Localizado en la costa sureste del Golfo de Finlandia, Ust-Luga es un importante centro de procesamiento de crudo con terminales de exportación que es el segundo puerto en importancia respecto a la cantidad de combustible que vende el país al mundo. Este mes, Ucrania ha focalizado sus ataques con drones de larga distancia en los principales puertos de este tipo en el oeste del país: además de Ust-Luga, a lo largo de marzo fueron atacados Novorosíisk y Primorsk, lo que paralizó cerca del 40% de las ventas rusas de petróleo.
Ucrania vuelve a atacar un importante puerto petrolero de Rusia, mientras las regalías del combustible alimentan la guerra en Europa
El nuevo ataque sobre Ust-Luga se produjo en la noche del 31, luego de haber sido atacado ya el 22, 25, 27 y 29 del mes, lo que produjo sendas interrupciones en el funcionamiento de las terminales.

El gobernador regional Alexander Drozdenko afirmó que tres personas, incluidas dos niños, fueron heridos durante los ataques nocturnos, y que varios edificios fueron dañados. Según fuentes de la industria consultadas por Reuters, los ataques tuvieron como objetivo oleoductos propiedad de la empresa rusa Transneft, una de las compañías sancionadas por Estados Unidos cuyas penalidades fueron levantadas por la presión sobre el precio del petróleo causada por el conflicto con Irán.

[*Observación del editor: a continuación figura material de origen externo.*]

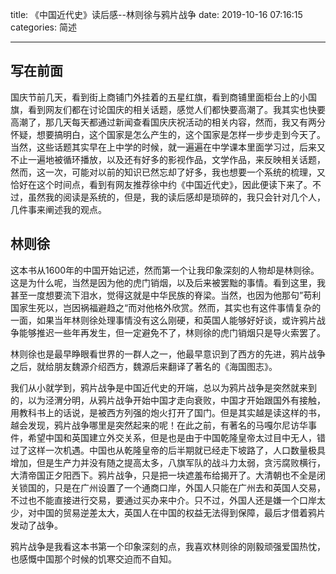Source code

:title: 《中国近代史》读后感--林则徐与鸦片战争
date: 2019-10-16 07:16:15
categories: 简述
  
  
--- 


## 写在前面

国庆节前几天，看到街上商铺门外挂着的五星红旗，看到商铺里面柜台上的小国旗，看到网友们都在讨论国庆的相关话题，感觉人们都快要高潮了。我其实也快要高潮了，那几天每天都通过新闻查看国庆庆祝活动的相关内容，然而，我又有两分怀疑，想要搞明白，这个国家是怎么产生的，这个国家是怎样一步步走到今天了。当然，这些话题其实早在上中学的时候，就一遍遍在中学课本里面学习过，后来又不止一遍地被循环播放，以及还有好多的影视作品，文学作品，来反映相关话题，然而，这一次，可能对以前的知识已然忘却了好多，我也想要一个系统的梳理，又恰好在这个时间点，看到有网友推荐徐中约《中国近代史》，因此便读下来了。不过，虽然我的阅读是系统的，但是，我的读后感却是琐碎的，我只会针对几个人，几件事来阐述我的观点。

## 林则徐

这本书从1600年的中国开始记述，然而第一个让我印象深刻的人物却是林则徐。这是为什么呢，当然是因为他的虎门销烟，以及后来被罢黜的事情。看到这里，我甚至一度想要流下泪水，觉得这就是中华民族的脊梁。当然，也因为他那句”苟利国家生死以，岂因祸福避趋之“而对他格外欣赏。然而，其实也有这件事情复杂的一面，如果当年林则徐处理事情没有这么刚硬，和英国人能够好好谈，或许鸦片战争能够推迟一些年再发生，但一定避免不了，林则徐的虎门销烟只是导火索罢了。

林则徐也是最早睁眼看世界的一群人之一，他最早意识到了西方的先进，鸦片战争之后，就给朋友魏源介绍西方，魏源后来翻译了著名的《海国图志》。

我们从小就学到，鸦片战争是中国近代史的开端，总以为鸦片战争是突然就来到的，以为泾渭分明，从鸦片战争开始中国才走向衰败，中国才开始跟国外有接触，用教科书上的话说，是被西方列强的炮火打开了国门。但是其实越是读这样的书，越会发现，鸦片战争哪里是突然起来的呢！在此之前，有著名的马嘎尔尼访华事件，希望中国和英国建立外交关系，但是也是由于中国乾隆皇帝太过目中无人，错过了这样一次机遇。中国也从乾隆皇帝的后半期就已经走下坡路了，人口数量极具增加，但是生产力并没有随之提高太多，八旗军队的战斗力太弱，贪污腐败横行，大清帝国正夕阳西下。鸦片战争，只是把一块遮羞布给揭开了。大清朝也不全是闭关锁国的，只是在广州设置了一个通商口岸，外国人只能在广州去和英国人交易，不过也不能直接进行交易，要通过买办来中介。只不过，外国人还是嫌一个口岸太少，对中国的贸易逆差太大，英国人在中国的权益无法得到保障，最后才借着鸦片发动了战争。

鸦片战争是我看这本书第一个印象深刻的点，我喜欢林则徐的刚毅顽强爱国热忱，也感慨中国那个时候的饥寒交迫而不自知。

El contexto de la guerra en Medio Oriente afecta al conflicto en Europa de muchas maneras: el levantamiento estadounidense de sanciones al petróleo ruso impulsó las ventas de Moscú, pero también lleva presión sobre Ucrania para no atacar este tipo de centros. De hecho, el presidente de Ucrania, Volodímir Zelenski, quien señaló el lunes que algunos aliados de Kiev habían enviado “señales” en el sentido de reducir los ataques de largo alcances sobre la infraestructura petrolífera rusa.

De cualquier manera, el portavoz del Kremlin describió los bombardeos como “ataques terroristas”, añadiendo que Rusia estaba trabajando para proteger esta infraestructura crítica a futuro: “Esto no significa que estas instalaciones puedan ser protegidas al 100% de estos ataques terroristas. De cualquier manera, un trabajo integral está siendo llevado adelante y no aplica solamente al puerto… sino también a otras infraestructuras críticas”.